---------- PROVIDED MATERIAL

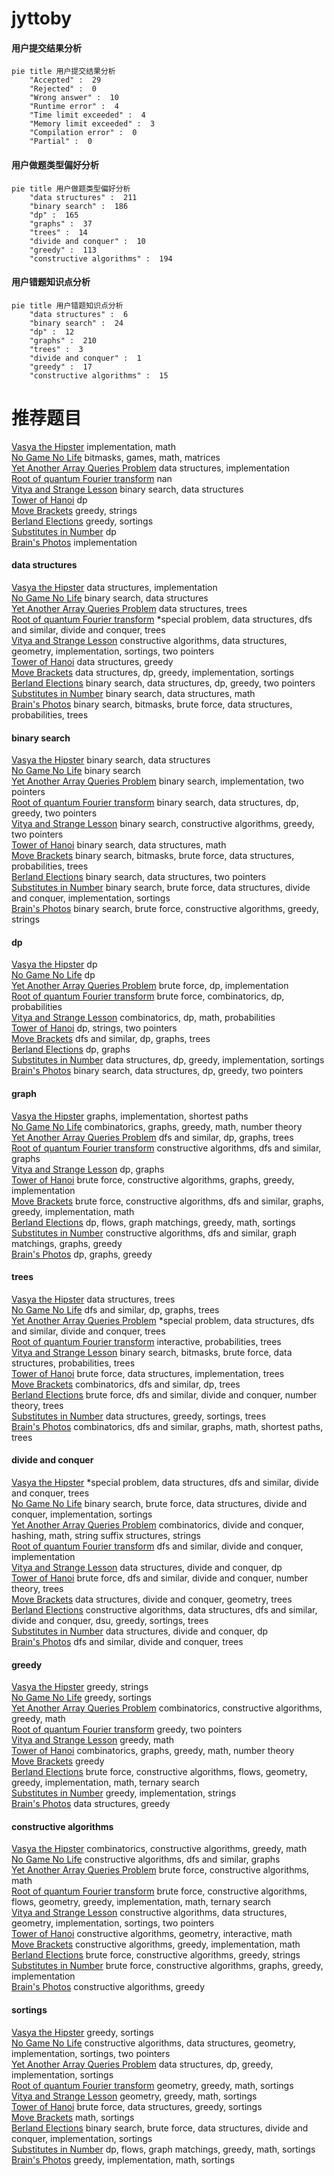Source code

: # jyttoby
<!-- tabs:start -->
#### **用户提交结果分析**

```mermaid
pie title 用户提交结果分析
    "Accepted" :  29
    "Rejected" :  0
    "Wrong answer" :  10
    "Runtime error" :  4
    "Time limit exceeded" :  4
    "Memory limit exceeded" :  3
    "Compilation error" :  0
    "Partial" :  0
```
#### **用户做题类型偏好分析**

```mermaid
pie title 用户做题类型偏好分析
    "data structures" :  211
    "binary search" :  186
    "dp" :  165
    "graphs" :  37
    "trees" :  14
    "divide and conquer" :  10
    "greedy" :  113
    "constructive algorithms" :  194
```
#### **用户错题知识点分析**

```mermaid
pie title 用户错题知识点分析
    "data structures" :  6
    "binary search" :  24
    "dp" :  12
    "graphs" :  210
    "trees" :  3
    "divide and conquer" :  1
    "greedy" :  17
    "constructive algorithms" :  15
```
<!-- tabs:end -->
# 推荐题目
[Vasya the Hipster](http://codeforces.com/problemset/problem/581/A)		implementation,
                        math		  
[No Game No Life](http://codeforces.com/problemset/problem/1411/G)		bitmasks,
                        games,
                        math,
                        matrices		  
[Yet Another Array Queries Problem](http://codeforces.com/problemset/problem/863/D)		data structures,
                        implementation		  
[Root of quantum Fourier transform](http://codeforces.com/problemset/problem/1357/E2)		nan		  
[Vitya and Strange Lesson](http://codeforces.com/problemset/problem/842/D)		binary search,
                        data structures		  
[Tower of Hanoi](http://codeforces.com/problemset/problem/392/B)		dp		  
[Move Brackets](http://codeforces.com/problemset/problem/1374/C)		greedy,
                        strings		  
[Berland Elections](http://codeforces.com/problemset/problem/847/F)		greedy,
                        sortings		  
[Substitutes in Number](http://codeforces.com/problemset/problem/464/C)		dp		  
[Brain's Photos](http://codeforces.com/problemset/problem/707/A)		implementation		  
<!-- tabs:start -->
#### **data structures**
[Vasya the Hipster](http://codeforces.com/problemset/problem/863/D)		data structures,
                        implementation		  
[No Game No Life](http://codeforces.com/problemset/problem/842/D)		binary search,
                        data structures		  
[Yet Another Array Queries Problem](http://codeforces.com/problemset/problem/587/C)		data structures,
                        trees		  
[Root of quantum Fourier transform](http://codeforces.com/problemset/problem/1192/B)		*special problem,
                        data structures,
                        dfs and similar,
                        divide and conquer,
                        trees		  
[Vitya and Strange Lesson](http://codeforces.com/problemset/problem/848/B)		constructive algorithms,
                        data structures,
                        geometry,
                        implementation,
                        sortings,
                        two pointers		  
[Tower of Hanoi](http://codeforces.com/problemset/problem/1446/D1)		data structures,
                        greedy		  
[Move Brackets](https://codeforces.com/contest/528/problem/B)		data structures,
                        dp,
                        greedy,
                        implementation,
                        sortings		  
[Berland Elections](http://codeforces.com/problemset/problem/1492/C)		binary search,
                        data structures,
                        dp,
                        greedy,
                        two pointers		  
[Substitutes in Number](http://codeforces.com/problemset/problem/1490/G)		binary search,
                        data structures,
                        math		  
[Brain's Photos](http://codeforces.com/problemset/problem/1479/D)		binary search,
                        bitmasks,
                        brute force,
                        data structures,
                        probabilities,
                        trees		  
#### **binary search**
[Vasya the Hipster](http://codeforces.com/problemset/problem/842/D)		binary search,
                        data structures		  
[No Game No Life](http://codeforces.com/problemset/problem/780/B)		binary search		  
[Yet Another Array Queries Problem](http://codeforces.com/problemset/problem/121/D)		binary search,
                        implementation,
                        two pointers		  
[Root of quantum Fourier transform](http://codeforces.com/problemset/problem/1492/C)		binary search,
                        data structures,
                        dp,
                        greedy,
                        two pointers		  
[Vitya and Strange Lesson](http://codeforces.com/problemset/problem/1463/D)		binary search,
                        constructive algorithms,
                        greedy,
                        two pointers		  
[Tower of Hanoi](http://codeforces.com/problemset/problem/1490/G)		binary search,
                        data structures,
                        math		  
[Move Brackets](http://codeforces.com/problemset/problem/1479/D)		binary search,
                        bitmasks,
                        brute force,
                        data structures,
                        probabilities,
                        trees		  
[Berland Elections](http://codeforces.com/problemset/problem/1436/E)		binary search,
                        data structures,
                        two pointers		  
[Substitutes in Number](http://codeforces.com/problemset/problem/1461/D)		binary search,
                        brute force,
                        data structures,
                        divide and conquer,
                        implementation,
                        sortings		  
[Brain's Photos](http://codeforces.com/problemset/problem/1493/C)		binary search,
                        brute force,
                        constructive algorithms,
                        greedy,
                        strings		  
#### **dp**
[Vasya the Hipster](http://codeforces.com/problemset/problem/392/B)		dp		  
[No Game No Life](http://codeforces.com/problemset/problem/464/C)		dp		  
[Yet Another Array Queries Problem](http://codeforces.com/problemset/problem/327/A)		brute force,
                        dp,
                        implementation		  
[Root of quantum Fourier transform](http://codeforces.com/problemset/problem/626/D)		brute force,
                        combinatorics,
                        dp,
                        probabilities		  
[Vitya and Strange Lesson](http://codeforces.com/problemset/problem/229/E)		combinatorics,
                        dp,
                        math,
                        probabilities		  
[Tower of Hanoi](http://codeforces.com/problemset/problem/386/C)		dp,
                        strings,
                        two pointers		  
[Move Brackets](http://codeforces.com/problemset/problem/855/G)		dfs and similar,
                        dp,
                        graphs,
                        trees		  
[Berland Elections](http://codeforces.com/problemset/problem/721/C)		dp,
                        graphs		  
[Substitutes in Number](https://codeforces.com/contest/528/problem/B)		data structures,
                        dp,
                        greedy,
                        implementation,
                        sortings		  
[Brain's Photos](http://codeforces.com/problemset/problem/1492/C)		binary search,
                        data structures,
                        dp,
                        greedy,
                        two pointers		  
#### **graph**
[Vasya the Hipster](http://codeforces.com/problemset/problem/676/D)		graphs,
                        implementation,
                        shortest paths		  
[No Game No Life](http://codeforces.com/problemset/problem/1334/E)		combinatorics,
                        graphs,
                        greedy,
                        math,
                        number theory		  
[Yet Another Array Queries Problem](http://codeforces.com/problemset/problem/855/G)		dfs and similar,
                        dp,
                        graphs,
                        trees		  
[Root of quantum Fourier transform](http://codeforces.com/problemset/problem/901/D)		constructive algorithms,
                        dfs and similar,
                        graphs		  
[Vitya and Strange Lesson](http://codeforces.com/problemset/problem/721/C)		dp,
                        graphs		  
[Tower of Hanoi](http://codeforces.com/problemset/problem/1481/D)		brute force,
                        constructive algorithms,
                        graphs,
                        greedy,
                        implementation		  
[Move Brackets](http://codeforces.com/problemset/problem/1487/C)		brute force,
                        constructive algorithms,
                        dfs and similar,
                        graphs,
                        greedy,
                        implementation,
                        math		  
[Berland Elections](http://codeforces.com/problemset/problem/1437/C)		dp,
                        flows,
                        graph matchings,
                        greedy,
                        math,
                        sortings		  
[Substitutes in Number](http://codeforces.com/problemset/problem/1470/D)		constructive algorithms,
                        dfs and similar,
                        graph matchings,
                        graphs,
                        greedy		  
[Brain's Photos](http://codeforces.com/problemset/problem/1476/C)		dp,
                        graphs,
                        greedy		  
#### **trees**
[Vasya the Hipster](http://codeforces.com/problemset/problem/587/C)		data structures,
                        trees		  
[No Game No Life](http://codeforces.com/problemset/problem/855/G)		dfs and similar,
                        dp,
                        graphs,
                        trees		  
[Yet Another Array Queries Problem](http://codeforces.com/problemset/problem/1192/B)		*special problem,
                        data structures,
                        dfs and similar,
                        divide and conquer,
                        trees		  
[Root of quantum Fourier transform](http://codeforces.com/problemset/problem/1438/F)		interactive,
                        probabilities,
                        trees		  
[Vitya and Strange Lesson](http://codeforces.com/problemset/problem/1479/D)		binary search,
                        bitmasks,
                        brute force,
                        data structures,
                        probabilities,
                        trees		  
[Tower of Hanoi](http://codeforces.com/problemset/problem/1511/C)		brute force,
                        data structures,
                        implementation,
                        trees		  
[Move Brackets](http://codeforces.com/problemset/problem/1499/F)		combinatorics,
                        dfs and similar,
                        dp,
                        trees		  
[Berland Elections](http://codeforces.com/problemset/problem/1491/E)		brute force,
                        dfs and similar,
                        divide and conquer,
                        number theory,
                        trees		  
[Substitutes in Number](http://codeforces.com/problemset/problem/1466/D)		data structures,
                        greedy,
                        sortings,
                        trees		  
[Brain's Photos](http://codeforces.com/problemset/problem/1495/D)		combinatorics,
                        dfs and similar,
                        graphs,
                        math,
                        shortest paths,
                        trees		  
#### **divide and conquer**
[Vasya the Hipster](http://codeforces.com/problemset/problem/1192/B)		*special problem,
                        data structures,
                        dfs and similar,
                        divide and conquer,
                        trees		  
[No Game No Life](http://codeforces.com/problemset/problem/1461/D)		binary search,
                        brute force,
                        data structures,
                        divide and conquer,
                        implementation,
                        sortings		  
[Yet Another Array Queries Problem](http://codeforces.com/problemset/problem/1466/G)		combinatorics,
                        divide and conquer,
                        hashing,
                        math,
                        string suffix structures,
                        strings		  
[Root of quantum Fourier transform](http://codeforces.com/problemset/problem/1490/D)		dfs and similar,
                        divide and conquer,
                        implementation		  
[Vitya and Strange Lesson](https://codeforces.com/contest/1483/problem/C)		data structures,
                        divide and conquer,
                        dp		  
[Tower of Hanoi](http://codeforces.com/problemset/problem/1491/E)		brute force,
                        dfs and similar,
                        divide and conquer,
                        number theory,
                        trees		  
[Move Brackets](http://codeforces.com/problemset/problem/1303/G)		data structures,
                        divide and conquer,
                        geometry,
                        trees		  
[Berland Elections](http://codeforces.com/problemset/problem/1494/D)		constructive algorithms,
                        data structures,
                        dfs and similar,
                        divide and conquer,
                        dsu,
                        greedy,
                        sortings,
                        trees		  
[Substitutes in Number](http://codeforces.com/problemset/problem/1482/E)		data structures,
                        divide and conquer,
                        dp		  
[Brain's Photos](http://codeforces.com/problemset/problem/566/C)		dfs and similar,
                        divide and conquer,
                        trees		  
#### **greedy**
[Vasya the Hipster](http://codeforces.com/problemset/problem/1374/C)		greedy,
                        strings		  
[No Game No Life](http://codeforces.com/problemset/problem/847/F)		greedy,
                        sortings		  
[Yet Another Array Queries Problem](http://codeforces.com/problemset/problem/478/B)		combinatorics,
                        constructive algorithms,
                        greedy,
                        math		  
[Root of quantum Fourier transform](http://codeforces.com/problemset/problem/6/C)		greedy,
                        two pointers		  
[Vitya and Strange Lesson](http://codeforces.com/problemset/problem/389/A)		greedy,
                        math		  
[Tower of Hanoi](http://codeforces.com/problemset/problem/1334/E)		combinatorics,
                        graphs,
                        greedy,
                        math,
                        number theory		  
[Move Brackets](http://codeforces.com/problemset/problem/522/C)		greedy		  
[Berland Elections](http://codeforces.com/problemset/problem/1455/E)		brute force,
                        constructive algorithms,
                        flows,
                        geometry,
                        greedy,
                        implementation,
                        math,
                        ternary search		  
[Substitutes in Number](http://codeforces.com/problemset/problem/765/B)		greedy,
                        implementation,
                        strings		  
[Brain's Photos](http://codeforces.com/problemset/problem/1446/D1)		data structures,
                        greedy		  
#### **constructive algorithms**
[Vasya the Hipster](http://codeforces.com/problemset/problem/478/B)		combinatorics,
                        constructive algorithms,
                        greedy,
                        math		  
[No Game No Life](http://codeforces.com/problemset/problem/901/D)		constructive algorithms,
                        dfs and similar,
                        graphs		  
[Yet Another Array Queries Problem](http://codeforces.com/problemset/problem/854/A)		brute force,
                        constructive algorithms,
                        math		  
[Root of quantum Fourier transform](http://codeforces.com/problemset/problem/1455/E)		brute force,
                        constructive algorithms,
                        flows,
                        geometry,
                        greedy,
                        implementation,
                        math,
                        ternary search		  
[Vitya and Strange Lesson](http://codeforces.com/problemset/problem/848/B)		constructive algorithms,
                        data structures,
                        geometry,
                        implementation,
                        sortings,
                        two pointers		  
[Tower of Hanoi](http://codeforces.com/problemset/problem/1254/C)		constructive algorithms,
                        geometry,
                        interactive,
                        math		  
[Move Brackets](https://codeforces.com/contest/1330/problem/C)		constructive algorithms,
                        greedy,
                        implementation,
                        math		  
[Berland Elections](http://codeforces.com/problemset/problem/1496/A)		brute force,
                        constructive algorithms,
                        greedy,
                        strings		  
[Substitutes in Number](http://codeforces.com/problemset/problem/1481/D)		brute force,
                        constructive algorithms,
                        graphs,
                        greedy,
                        implementation		  
[Brain's Photos](http://codeforces.com/problemset/problem/1493/A)		constructive algorithms,
                        greedy		  
#### **sortings**
[Vasya the Hipster](http://codeforces.com/problemset/problem/847/F)		greedy,
                        sortings		  
[No Game No Life](http://codeforces.com/problemset/problem/848/B)		constructive algorithms,
                        data structures,
                        geometry,
                        implementation,
                        sortings,
                        two pointers		  
[Yet Another Array Queries Problem](https://codeforces.com/contest/528/problem/B)		data structures,
                        dp,
                        greedy,
                        implementation,
                        sortings		  
[Root of quantum Fourier transform](https://codeforces.com/contest/1496/problem/C)		geometry,
                        greedy,
                        math,
                        sortings		  
[Vitya and Strange Lesson](http://codeforces.com/problemset/problem/1495/A)		geometry,
                        greedy,
                        math,
                        sortings		  
[Tower of Hanoi](http://codeforces.com/problemset/problem/1497/A)		brute force,
                        data structures,
                        greedy,
                        sortings		  
[Move Brackets](http://codeforces.com/problemset/problem/1427/A)		math,
                        sortings		  
[Berland Elections](http://codeforces.com/problemset/problem/1461/D)		binary search,
                        brute force,
                        data structures,
                        divide and conquer,
                        implementation,
                        sortings		  
[Substitutes in Number](http://codeforces.com/problemset/problem/1437/C)		dp,
                        flows,
                        graph matchings,
                        greedy,
                        math,
                        sortings		  
[Brain's Photos](http://codeforces.com/problemset/problem/1473/A)		greedy,
                        implementation,
                        math,
                        sortings		  
<!-- tabs:end -->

--------------------

Which lines above hold the string "contest"? Please copy all of them.

* YOUR SOLUTION
[Move Brackets](https://codeforces.com/contest/528/problem/B)		data structures,
[Substitutes in Number](https://codeforces.com/contest/528/problem/B)		data structures,
[Vitya and Strange Lesson](https://codeforces.com/contest/1483/problem/C)		data structures,
[Move Brackets](https://codeforces.com/contest/1330/problem/C)		constructive algorithms,
[Yet Another Array Queries Problem](https://codeforces.com/contest/528/problem/B)		data structures,
[Root of quantum Fourier transform](https://codeforces.com/contest/1496/problem/C)		geometry,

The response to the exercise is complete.